Saved entries
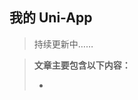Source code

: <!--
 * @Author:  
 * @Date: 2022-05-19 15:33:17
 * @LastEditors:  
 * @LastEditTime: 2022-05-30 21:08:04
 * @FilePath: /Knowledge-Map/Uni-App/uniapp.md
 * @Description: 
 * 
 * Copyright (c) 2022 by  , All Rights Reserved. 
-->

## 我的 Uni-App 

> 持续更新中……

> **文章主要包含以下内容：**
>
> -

* **Prompt**: Each line of the data above must be reproduced as written. Skip the pictures.

* **Written answer**:
Source code

: <!--
 * @Author:  
 * @Date: 2022-05-19 15:33:17
 * @LastEditors:  
 * @LastEditTime: 2022-05-30 21:08:04
 * @FilePath: /Knowledge-Map/Uni-App/uniapp.md
 * @Description: 
 * 
 * Copyright (c) 2022 by  , All Rights Reserved. 
-->

## 我的 Uni-App 

> 持续更新中……

> **文章主要包含以下内容：**
>
> -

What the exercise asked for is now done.